Friday, February 04, 2011
Mental health left to scramble for crumbs
Depending on who you talk to, psychiatric care in the region for people with chronic and debilitating mental illness is either in frightening disarray or just experiencing a few bumps on the way to a better day.
A number of the doctors who preside over hospital psychiatric care in the region say the cuts of the last two years have had a disastrous impact on people with serious mental illness.
Two of the doctors have already resigned in protest from the health authority’s Department of Psychiatry, and more have threatened to. Last month, department members in the South Island passed a motion of no confidence in Dr. Robert Miller, medical director of mental health services for the Vancouver Island Health Authority.
But a spokesman for the health authority says the vote against Miller was “completely inappropriate,” and that the issue is really about a small number of psychiatrists resistant to change. The health authority has complete confidence in Miller, says Dr. Bob Burns, VIHA’s executive medical director for population and community health.
VIHA has kept a careful eye on the 200 to 300 people (the opposing sides differ on the numbers, too) left without case managers due to service cuts in the South Island, says Burns.
The gamble was whether people would fall back on emergency services once they lost the case managers who used to co-ordinate their care. That hasn’t happened, he says. “I can only presume they have other supports in the community.”
The psychiatrists who passed the no-confidence motion beg to differ. “Mental health management continues to bury its head in the sand and ignore a very large group of chronically mentally ill patients. They and their families rarely speak out,” Dr. Andre Masters wrote in a Times Colonist opinion piece last summer.
Who to believe? Ultimately, the fight is over quality of care for two very different groups of people with mental illness. I’d argue that it’s crazy to pit one against the other.
One group lives in the madness and isolation of the streets, bouncing in and out of homelessness and addiction. The other has housing and more outward stability, but still faces all the challenges of a life lived with chronic and severe mental illness.
The smart and humane strategy would be to ensure both groups get the kind of care they need. Just like chronic physical illness, severe mental illness tends to get better if treated and worse if ignored. The best bang for the taxpayer’s buck is effective, consistent care based on people’s needs.

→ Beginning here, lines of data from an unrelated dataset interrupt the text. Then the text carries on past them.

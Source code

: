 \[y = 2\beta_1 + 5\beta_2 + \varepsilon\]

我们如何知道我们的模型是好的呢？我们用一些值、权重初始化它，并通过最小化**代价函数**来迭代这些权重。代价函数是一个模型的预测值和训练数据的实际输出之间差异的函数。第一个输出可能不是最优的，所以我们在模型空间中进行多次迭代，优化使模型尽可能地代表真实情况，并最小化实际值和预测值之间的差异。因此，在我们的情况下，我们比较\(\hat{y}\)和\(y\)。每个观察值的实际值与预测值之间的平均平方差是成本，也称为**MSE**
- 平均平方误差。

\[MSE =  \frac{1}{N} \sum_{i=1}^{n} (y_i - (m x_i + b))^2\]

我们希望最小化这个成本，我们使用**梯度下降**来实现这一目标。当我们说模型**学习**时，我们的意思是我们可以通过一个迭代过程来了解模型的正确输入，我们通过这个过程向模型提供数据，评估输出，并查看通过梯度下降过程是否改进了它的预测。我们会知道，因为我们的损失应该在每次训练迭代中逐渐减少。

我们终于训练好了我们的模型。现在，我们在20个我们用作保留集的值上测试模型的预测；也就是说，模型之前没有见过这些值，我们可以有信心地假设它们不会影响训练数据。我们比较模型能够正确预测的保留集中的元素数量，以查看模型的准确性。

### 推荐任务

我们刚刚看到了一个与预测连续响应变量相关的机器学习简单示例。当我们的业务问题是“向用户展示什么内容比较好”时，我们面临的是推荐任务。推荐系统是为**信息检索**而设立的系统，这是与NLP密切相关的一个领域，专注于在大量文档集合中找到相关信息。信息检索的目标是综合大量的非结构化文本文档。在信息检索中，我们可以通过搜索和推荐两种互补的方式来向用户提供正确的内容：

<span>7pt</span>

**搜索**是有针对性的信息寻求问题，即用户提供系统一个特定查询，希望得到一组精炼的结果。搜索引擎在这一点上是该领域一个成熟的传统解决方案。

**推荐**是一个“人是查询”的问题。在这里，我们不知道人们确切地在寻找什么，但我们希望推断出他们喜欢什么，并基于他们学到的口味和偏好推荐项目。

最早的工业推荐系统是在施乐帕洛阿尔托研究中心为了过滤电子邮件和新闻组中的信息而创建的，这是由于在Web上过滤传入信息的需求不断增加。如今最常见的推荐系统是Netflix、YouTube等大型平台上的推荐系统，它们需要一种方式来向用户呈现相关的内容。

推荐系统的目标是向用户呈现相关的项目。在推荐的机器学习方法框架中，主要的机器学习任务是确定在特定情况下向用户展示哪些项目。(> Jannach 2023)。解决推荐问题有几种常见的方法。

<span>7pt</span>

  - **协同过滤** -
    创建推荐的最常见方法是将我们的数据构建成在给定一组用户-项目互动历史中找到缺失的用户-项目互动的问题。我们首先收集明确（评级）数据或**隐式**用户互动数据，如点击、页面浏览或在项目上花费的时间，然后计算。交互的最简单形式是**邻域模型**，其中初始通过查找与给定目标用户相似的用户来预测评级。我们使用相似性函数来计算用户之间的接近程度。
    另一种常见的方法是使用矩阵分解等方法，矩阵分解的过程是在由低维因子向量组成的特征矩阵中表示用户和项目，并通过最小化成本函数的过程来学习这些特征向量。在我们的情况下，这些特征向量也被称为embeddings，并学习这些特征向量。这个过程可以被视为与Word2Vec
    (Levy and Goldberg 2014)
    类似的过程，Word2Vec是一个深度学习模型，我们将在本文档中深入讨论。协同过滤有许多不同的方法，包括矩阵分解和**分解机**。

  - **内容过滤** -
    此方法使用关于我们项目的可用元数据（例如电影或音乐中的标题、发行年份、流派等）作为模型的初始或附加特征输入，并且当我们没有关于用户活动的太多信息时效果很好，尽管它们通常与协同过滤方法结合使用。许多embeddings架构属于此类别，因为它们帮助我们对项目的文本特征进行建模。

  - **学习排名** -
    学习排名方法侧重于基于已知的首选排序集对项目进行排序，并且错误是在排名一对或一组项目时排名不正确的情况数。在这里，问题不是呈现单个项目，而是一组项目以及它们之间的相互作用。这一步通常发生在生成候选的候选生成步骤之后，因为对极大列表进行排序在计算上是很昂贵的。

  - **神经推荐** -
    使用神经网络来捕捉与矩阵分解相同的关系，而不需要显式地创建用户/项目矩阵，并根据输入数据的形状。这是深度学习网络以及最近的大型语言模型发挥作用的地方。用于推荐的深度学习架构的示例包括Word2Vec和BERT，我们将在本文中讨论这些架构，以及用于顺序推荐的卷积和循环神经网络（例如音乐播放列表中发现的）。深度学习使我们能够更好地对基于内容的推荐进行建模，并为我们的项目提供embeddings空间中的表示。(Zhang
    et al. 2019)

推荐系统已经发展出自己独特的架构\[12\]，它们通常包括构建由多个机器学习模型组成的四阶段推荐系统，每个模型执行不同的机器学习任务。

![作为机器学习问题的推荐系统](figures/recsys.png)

But it just doesn’t work that way in times of scarce resources and government frugality - particularly when the issue is mental health.
It has been the poor cousin of Canada’s health-care system since the beginning. Services for mental health and addiction continue to be the first place governments look for savings, and the last to attract new money.
So when provincial money started flooding into homelessness initiatives a couple years ago - and hallelujah for that - I guess we should have all known that some other part of the system was going to have to pay for it.
And that’s what has happened. The money that used to pay for case managers for people with chronic mental illness now funds four Assertive Community Treatment (ACT) teams on the Island working with street-entrenched people in Greater Victoria and Nanaimo.
Burns says the ACT model has tremendous potential for reducing hospital-based psychiatric care. VIHA acted on that presumption by closing 10 beds in the Eric Martin psychiatric hospital and eliminating six case managers to help cover the costs of the outreach teams.
Patient care hasn’t suffered, says Burns. The current dispute with psychiatrists boils down to “a small group stuck in the way we’ve always done things.”
Maybe. The multi-disciplinary outreach teams certainly have been a wonderful addition to street-level resources. They’re making a real difference in the lives of some of the most vulnerable, ill people on our Island.
But did those additional services have to come at the cost of another group of extremely ill people who also need the support?
VIHA has apparently concluded it was overserving that population, given that the group’s use of emergency services didn’t immediately increase after they lost their case managers.
I fear we’ve merely unravelled another thread in a historically skimpy safety net. Time will tell, but in the meantime two poorly served populations are left to fight over scraps.